The Entrepreneurship Effect: An Accidental Externality in the Federal Income Tax
- Author(s): Leandra Lederman
- Posted: 2004
- Law & Economics #: 04-36
- Availability: Full text (most recent) on SSRN
ABSTRACT:
Case law and commentators often speak as if all income-producing activities are taxed similarly. However, that simply is not true for individuals. Although the expenses and losses of business activities generally are deductible from income of any source and net losses can be carried to other tax years, individuals= investment expenses and losses generally are deductible only from investment income. This systematic distinction between the two types of profit-seeking activities apparently is accidental; many of the provisions disallowing investment-related deductions were enacted at different times, and each one has its own rationale. Yet, the combined effect of these provisions on individual investors is a systematic preference for business losses over investment losses.
Economists have shown that a tax system that allows full deduction of the losses from an activity effectively shifts part of the risk of that activity to the government. This, in turn, allows the investor to increase investment in that activity without increasing his risk.
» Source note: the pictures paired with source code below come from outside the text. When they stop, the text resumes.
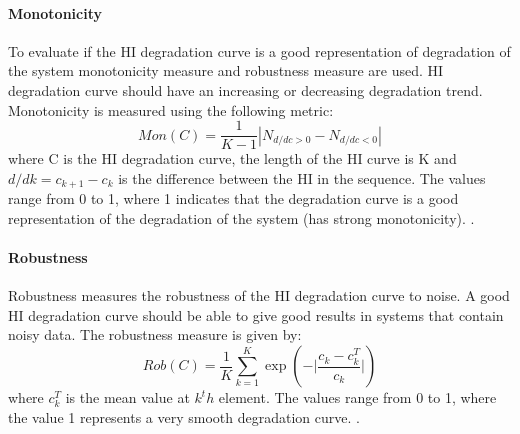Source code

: \paragraph{Monotonicity}
To evaluate if the HI degradation curve is a good representation of degradation of the system monotonicity measure and robustness measure are used. HI degradation curve should have an
increasing or decreasing degradation trend. Monotonicity is measured using the following metric:
\begin{equation}
    Mon(C) = \frac{1}{K-1}|N_{d/dc>0}-N_{d/dc<0}|
\end{equation}
where C is the HI degradation curve, the length of the HI curve is K and $d/dk=c_{k+1} - c_k$ is the difference between the HI in the sequence. The values range from 0 to 1,
where 1 indicates that the degradation curve is a good representation of the degradation
of the system (has strong monotonicity).
\cite{DBLP:conf/indin/AremuOHM19}.

\paragraph{Robustness}
Robustness measures the robustness of the HI degradation curve to noise. A good HI degradation
curve should be able to give good results in systems that
contain noisy data. The robustness measure is given by:
\begin{equation}
    Rob(C) = \frac{1}{K} \sum_{k=1}^K \exp \left(-\bigg| \frac{c_k-c_k^T}{c_k} \bigg|\right)
\end{equation}
where  $c_k^T$ is the mean value at $k^th$ element. The values range from 0 to 1, where
the value 1 represents a very smooth degradation curve.
\cite{DBLP:conf/indin/AremuOHM19}.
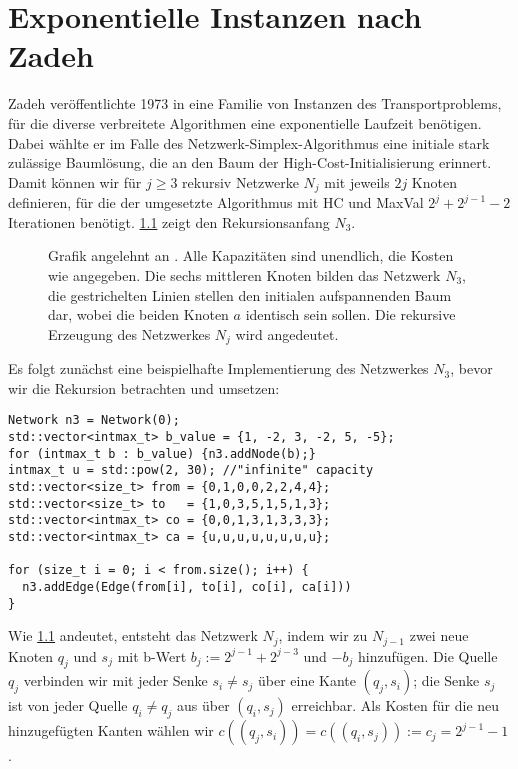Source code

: \chapter{Exponentielle Instanzen nach Zadeh}\label{ch:lit}
Zadeh veröffentlichte 1973 in \cite{Exponential} eine Familie von Instanzen des Transportproblems, für die diverse verbreitete Algorithmen eine exponentielle Laufzeit benötigen. Dabei wählte er im Falle des Netzwerk-Simplex-Algorithmus eine initiale stark zulässige Baumlösung, die an den Baum der High-Cost-Initialisierung erinnert. Damit können wir für $j\geq 3$ rekursiv Netzwerke $N_j$ mit jeweils $2j$ Knoten definieren, für die der umgesetzte Algorithmus mit HC und MaxVal $2^j + 2^{j-1} - 2$ Iterationen benötigt. \cref{fig:N3} zeigt den Rekursionsanfang $N_3$.
\begin{figure}[!ht]\centering
    
    \caption{Grafik angelehnt an \cite[S. 261]{Exponential}. Alle Kapazitäten sind unendlich, die Kosten wie angegeben. Die sechs mittleren Knoten bilden das Netzwerk $N_3$, die gestrichelten Linien stellen den initialen aufspannenden Baum dar, wobei die beiden Knoten $a$ identisch sein sollen. Die rekursive Erzeugung des Netzwerkes $N_j$ wird angedeutet.}
    \label{fig:N3}
\end{figure}

Es folgt zunächst eine beispielhafte Implementierung des Netzwerkes $N_3$, bevor wir die Rekursion betrachten und umsetzen:

\begin{lstlisting}
Network n3 = Network(0);
std::vector<intmax_t> b_value = {1, -2, 3, -2, 5, -5};
for (intmax_t b : b_value) {n3.addNode(b);}
intmax_t u = std::pow(2, 30); //"infinite" capacity
std::vector<size_t> from = {0,1,0,0,2,2,4,4};
std::vector<size_t> to   = {1,0,3,5,1,5,1,3};
std::vector<intmax_t> co = {0,0,1,3,1,3,3,3};
std::vector<intmax_t> ca = {u,u,u,u,u,u,u,u};

for (size_t i = 0; i < from.size(); i++) {
  n3.addEdge(Edge(from[i], to[i], co[i], ca[i]))
}
\end{lstlisting}

Wie \cref{fig:N3} andeutet, entsteht das Netzwerk $N_j$, indem wir zu $N_{j-1}$ zwei neue Knoten $q_j$ und $s_j$ mit b-Wert $b_j:=2^{j-1} + 2^{j-3}$ und $-b_j$ hinzufügen. Die Quelle $q_j$ verbinden wir mit jeder Senke $s_i\neq s_j$ über eine Kante $(q_j,s_i)$; die Senke $s_j$ ist von jeder Quelle $q_i\neq q_j$ aus über $(q_i,s_j)$ erreichbar. Als Kosten für die neu hinzugefügten Kanten wählen wir $c((q_j,s_i))=c((q_i,s_j)):=c_j=2^{j-1}-1$.


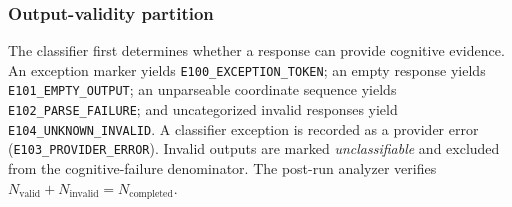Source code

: \documentclass{article}
\begin{document}
\subsubsection{Output-validity partition}
The classifier first determines whether a response can provide cognitive
evidence. An exception marker yields \texttt{E100\_EXCEPTION\_TOKEN}; an empty
response yields \texttt{E101\_EMPTY\_OUTPUT}; an unparseable coordinate
sequence yields \texttt{E102\_PARSE\_FAILURE}; and uncategorized invalid
responses yield \texttt{E104\_UNKNOWN\_INVALID}. A classifier exception is
recorded as a provider error (\texttt{E103\_PROVIDER\_ERROR}). Invalid outputs
are marked \emph{unclassifiable} and excluded from the cognitive-failure
denominator. The post-run analyzer verifies
$N_{\mathrm{valid}}+N_{\mathrm{invalid}}=N_{\mathrm{completed}}$.
\end{document}
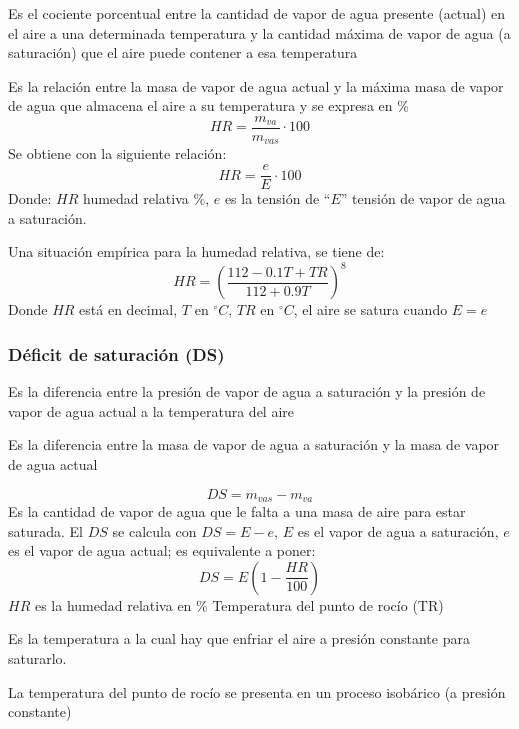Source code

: Es el cociente porcentual entre la cantidad de vapor de agua presente (actual) en el aire a una determinada temperatura y la cantidad máxima de vapor de agua (a saturación) que el aire puede contener a esa temperatura

Es la relación entre la masa de vapor de agua actual y la máxima masa de vapor de agua que almacena el aire a su temperatura y se expresa en \%
\begin{equation}
    HR = \frac{m_{va}}{m_{vas}}\cdot 100
\end{equation}
Se obtiene con la siguiente relación:
\begin{equation}
    HR= \frac{e}{E}\cdot 100
\end{equation}
Donde: $HR$ humedad relativa \%, $e$ es la tensión de ``$E$'' tensión de vapor de agua a saturación.

Una situación empírica para la humedad relativa, se tiene de:
\begin{equation}
    HR = \left(\frac{112 - 0.1T + TR}{112 + 0.9T}\right)^8
\end{equation}
Donde $HR$ está en decimal, $T$ en $^{\circ}C$, $TR$ en $^{\circ}C$, el aire se satura cuando $E=e$
\subsubsection{Déficit de saturación (DS)}

Es la diferencia entre la presión de vapor de agua a saturación y la presión de vapor de agua actual a la temperatura del aire

Es la diferencia entre la masa de vapor de agua a saturación y la masa de vapor de agua actual

\begin{equation}
    DS = m_{vas} -m_{va}
\end{equation}
Es la cantidad de vapor de agua que le falta a una masa de aire para estar saturada. El $DS$ se calcula con $DS=E-e$, $E$ es el vapor de agua a saturación, $e$ es el vapor de agua actual; es equivalente a poner:
\begin{equation}
    DS = E\left(1 - \frac{HR}{100} \right)
\end{equation}
$HR$ es la humedad relativa en \%
Temperatura del punto de rocío (TR)

Es la temperatura a la cual hay que enfriar el aire a presión constante para saturarlo.

La temperatura del punto de rocío se presenta en un proceso isobárico (a presión constante)

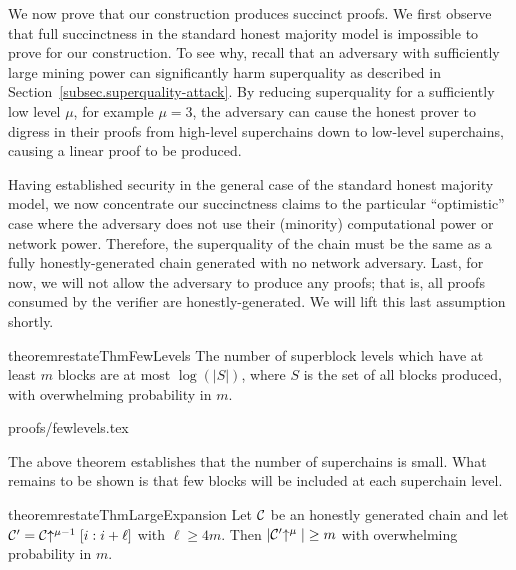 \label{sec.succinctness}

We now prove that our construction produces succinct proofs.
%
We first observe that full succinctness in the standard honest majority model is
impossible to prove for our construction. To see why, recall that an adversary
with sufficiently large mining power can significantly harm superquality as
described in %
Section~\ref{subsec.superquality-attack}. By reducing
 superquality for a sufficiently low level $\mu$, for example $\mu = 3$, the
adversary can cause the honest prover to digress in their proofs from high-level
superchains down to low-level superchains, causing a linear proof to be
produced.

Having established security in the general case of the standard honest majority
model, we now concentrate our succinctness claims to the particular
``optimistic'' case where the adversary does not use their (minority)
computational power or network power. Therefore, the superquality of the chain
must be the same as a fully honestly-generated chain generated with no network
adversary. Last, for now, we will not allow the adversary to produce any proofs;
that is, all proofs consumed by the verifier are honestly-generated. We will
lift this last assumption shortly.

\begin{restatable}{theorem}{restateThmFewLevels}
    \label{thm.few-levels}
    The number of superblock levels which have at least $m$ blocks are at most
    $\log(|S|)$, where $S$ is the set of all blocks produced, with overwhelming
    probability in $m$.
\end{restatable}

\ifonecolumn
{proofs/fewlevels.tex}
\fi

The above theorem establishes that the number of superchains is small. What
remains to be shown is that few blocks will be included at each superchain
level.

\begin{restatable}{theorem}{restateThmLargeExpansion}
    \label{thm.large-expansion}
    Let $\mathcal{C}$ be an honestly generated chain and let
    $\mathcal{C}' = \mathcal{C}\negthickspace\uparrow^{\mu - 1}[i:i + \ell]$ with $\ell \geq 4m$.
    Then $|\mathcal{C}'\negthickspace\uparrow^\mu| \geq m$
    with overwhelming probability in $m$.
\end{restatable}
In other words, the deductibility of a net loss from an activity provides a subsidy for that activity. Federal income tax law therefore implicitly subsidizes entrepreneurship by individuals.
The implicit subsidy for entrepreneurship is strongest for high-income individuals, for a number of reasons, including the progressivity of the federal income tax. That is, given progressive marginal income tax rates, taxpayers with significant income from other sources benefit most from the deduction of losses. In addition, as the article shows, despite progressive taxation, high-income individuals are not disproportionately taxed if the business is successful. In fact, high-income individuals obtain the largest benefit from techniques, such as incorporating the business, that lower the effective tax rate applied to a successful business. These insights highlight the importance of considering tax changes in a larger context. For example, as discussed in the article, lowering individual income tax rates may actually decrease entrepreneurship by individuals. The recently reduced tax rate on dividends received by individuals may have the same effect because it subsidizes investments in the corporate form regardless of whether the individual=s investment is a safer passive one or a riskier investment in a business that the individual actively manages.